Frauen und Übergangsgeneration
Mittlerweile liegt der Vorschlag auf dem Tisch. Wollte man die beiden wichtigsten Punkte mit einem Wort benennen: Sie hiessen Frauen und Übergangsgeneration. Was die Besserstellung der Teilzeitarbeitenden und Mehrfachangestellten und damit mehrheitlich der Frauen betrifft, so war sich die SGK-S schon im Frühsommer einig: Der Koordinationsabzug soll auf 15 % des versicherten Lohns von zurzeit 86'040 reduziert werden. Das wären maximal 12'906 Franken, was ungefähr der Hälfte des heute gültigen Betrages entspricht.
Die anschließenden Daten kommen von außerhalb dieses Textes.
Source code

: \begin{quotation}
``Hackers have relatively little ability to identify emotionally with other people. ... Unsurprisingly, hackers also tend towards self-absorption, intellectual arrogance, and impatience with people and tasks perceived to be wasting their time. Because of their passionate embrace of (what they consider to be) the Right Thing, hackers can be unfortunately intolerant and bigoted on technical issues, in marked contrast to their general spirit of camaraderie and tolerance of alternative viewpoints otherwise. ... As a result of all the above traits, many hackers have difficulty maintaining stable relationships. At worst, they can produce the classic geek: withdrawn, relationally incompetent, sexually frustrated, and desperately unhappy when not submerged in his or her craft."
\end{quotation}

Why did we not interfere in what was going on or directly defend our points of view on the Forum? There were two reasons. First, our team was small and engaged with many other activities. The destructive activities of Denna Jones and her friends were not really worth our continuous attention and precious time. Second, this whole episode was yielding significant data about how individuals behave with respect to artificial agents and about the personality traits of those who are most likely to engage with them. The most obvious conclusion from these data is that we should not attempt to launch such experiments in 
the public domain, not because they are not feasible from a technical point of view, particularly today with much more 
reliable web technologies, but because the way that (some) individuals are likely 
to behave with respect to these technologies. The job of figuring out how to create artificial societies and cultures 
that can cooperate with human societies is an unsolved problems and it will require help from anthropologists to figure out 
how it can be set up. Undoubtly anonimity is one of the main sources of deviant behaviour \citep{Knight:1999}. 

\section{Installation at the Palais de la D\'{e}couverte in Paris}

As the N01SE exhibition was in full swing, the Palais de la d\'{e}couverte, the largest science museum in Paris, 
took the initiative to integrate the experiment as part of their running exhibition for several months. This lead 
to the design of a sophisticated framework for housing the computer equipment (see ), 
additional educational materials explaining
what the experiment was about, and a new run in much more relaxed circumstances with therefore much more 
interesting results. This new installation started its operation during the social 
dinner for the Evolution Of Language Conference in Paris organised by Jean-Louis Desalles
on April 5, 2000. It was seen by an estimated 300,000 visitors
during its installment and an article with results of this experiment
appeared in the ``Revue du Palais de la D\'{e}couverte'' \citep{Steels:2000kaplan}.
Für Kathrin Bertschy, Co-Präsidentin von Alliance F, ist ein prozentualer Koordinationsabzug die «einzig faire Lösung». Und weil nun jener Teil von einer grossen Mehrheit getragen wird, möchte die grünliberale Bernerin die Revision aufteilen: Zuerst sollen die weitgehend unbestrittenen Punkte wie eben die Besserstellung von Teil- und Mehrfachbeschäftigte umgesetzt werden. Erst in einem zweiten Schritt sei die viel schwierigere Frage der Rentenausfallkompensation zu lösen.
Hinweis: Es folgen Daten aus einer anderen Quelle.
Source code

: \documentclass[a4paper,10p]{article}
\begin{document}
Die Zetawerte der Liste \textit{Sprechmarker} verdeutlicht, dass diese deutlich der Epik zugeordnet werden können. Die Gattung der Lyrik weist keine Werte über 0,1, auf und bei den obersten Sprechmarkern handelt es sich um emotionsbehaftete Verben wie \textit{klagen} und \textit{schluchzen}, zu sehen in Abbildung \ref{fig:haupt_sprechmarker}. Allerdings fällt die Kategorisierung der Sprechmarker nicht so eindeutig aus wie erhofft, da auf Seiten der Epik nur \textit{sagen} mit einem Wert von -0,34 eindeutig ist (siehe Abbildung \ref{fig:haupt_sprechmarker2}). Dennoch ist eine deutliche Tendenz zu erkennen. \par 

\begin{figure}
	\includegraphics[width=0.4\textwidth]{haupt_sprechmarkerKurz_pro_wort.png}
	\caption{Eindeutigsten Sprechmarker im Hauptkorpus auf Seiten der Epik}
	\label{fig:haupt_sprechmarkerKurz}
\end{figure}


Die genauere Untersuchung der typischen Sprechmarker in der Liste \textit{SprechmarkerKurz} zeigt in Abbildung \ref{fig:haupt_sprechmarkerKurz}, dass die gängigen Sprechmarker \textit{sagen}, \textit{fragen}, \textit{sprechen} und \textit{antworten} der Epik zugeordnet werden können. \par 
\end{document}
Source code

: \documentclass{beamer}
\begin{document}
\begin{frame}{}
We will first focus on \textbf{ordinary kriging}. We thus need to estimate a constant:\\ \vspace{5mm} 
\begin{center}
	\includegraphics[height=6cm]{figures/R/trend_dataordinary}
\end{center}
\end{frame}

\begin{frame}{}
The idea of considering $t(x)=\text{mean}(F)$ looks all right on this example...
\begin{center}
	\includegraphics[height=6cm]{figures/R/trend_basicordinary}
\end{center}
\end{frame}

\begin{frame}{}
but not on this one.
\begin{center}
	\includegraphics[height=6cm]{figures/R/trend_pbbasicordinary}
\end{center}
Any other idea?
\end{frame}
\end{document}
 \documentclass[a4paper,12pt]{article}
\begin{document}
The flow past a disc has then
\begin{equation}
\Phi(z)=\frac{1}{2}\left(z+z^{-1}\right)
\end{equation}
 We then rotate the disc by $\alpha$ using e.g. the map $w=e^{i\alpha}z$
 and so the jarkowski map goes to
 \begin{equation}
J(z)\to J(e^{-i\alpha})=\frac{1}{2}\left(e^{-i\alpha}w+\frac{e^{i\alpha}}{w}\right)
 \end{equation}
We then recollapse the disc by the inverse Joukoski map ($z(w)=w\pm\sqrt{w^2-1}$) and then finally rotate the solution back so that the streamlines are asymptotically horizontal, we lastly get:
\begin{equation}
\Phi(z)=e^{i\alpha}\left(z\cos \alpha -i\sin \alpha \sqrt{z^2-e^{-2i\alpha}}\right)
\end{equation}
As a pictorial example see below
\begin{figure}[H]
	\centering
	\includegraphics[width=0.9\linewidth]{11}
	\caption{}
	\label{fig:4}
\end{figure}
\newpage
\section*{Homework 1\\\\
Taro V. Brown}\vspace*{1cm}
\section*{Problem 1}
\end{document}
Die Aufteilung von Vorlagen, um wenigstens die unumstrittenen Punkte ins Trockene zu bringen, ist ein gängiges und zweifellos zielführendes Vorgehen. Doch im vorliegenden Fall geht das nicht. Die Reduktion des Koordinationsabzugs hat einen höheren versicherten Verdienst zur Folge, sprich höhere Beiträge. Auf der anderen Seite bleibt der zu hohe Mindestumwandlungssatz bestehen.
Selbst die Linken wollen keine Aufteilung. Das mag auf den ersten Blick erstaunen. Mit der Aufteilung liesse sich die Verbesserung für Frauen ins Trockene bringen und dann die unliebsame Senkung des Umwandlungssatzes mit bewährten Verzögerungstaktiken hinausschieben.
Doch für die SP ist die Senkung des Koordinationsabzugs nicht prioritär, weil sich deren Vorteile nicht sofort auswirkten. Wichtiger sind ihr die flächendeckenden Rentenzuschüssen, wie sie im Revisionsvorschlag des Bundesrats vorgesehen sind. In der NZZ sagte Mattea Meyer, Co-Präsidentin der SP Schweiz: «Rentenzuschläge sind das einzige Instrument, das unmittelbar wirkt und auch den Generationen hilft, die bald in Rente gehen».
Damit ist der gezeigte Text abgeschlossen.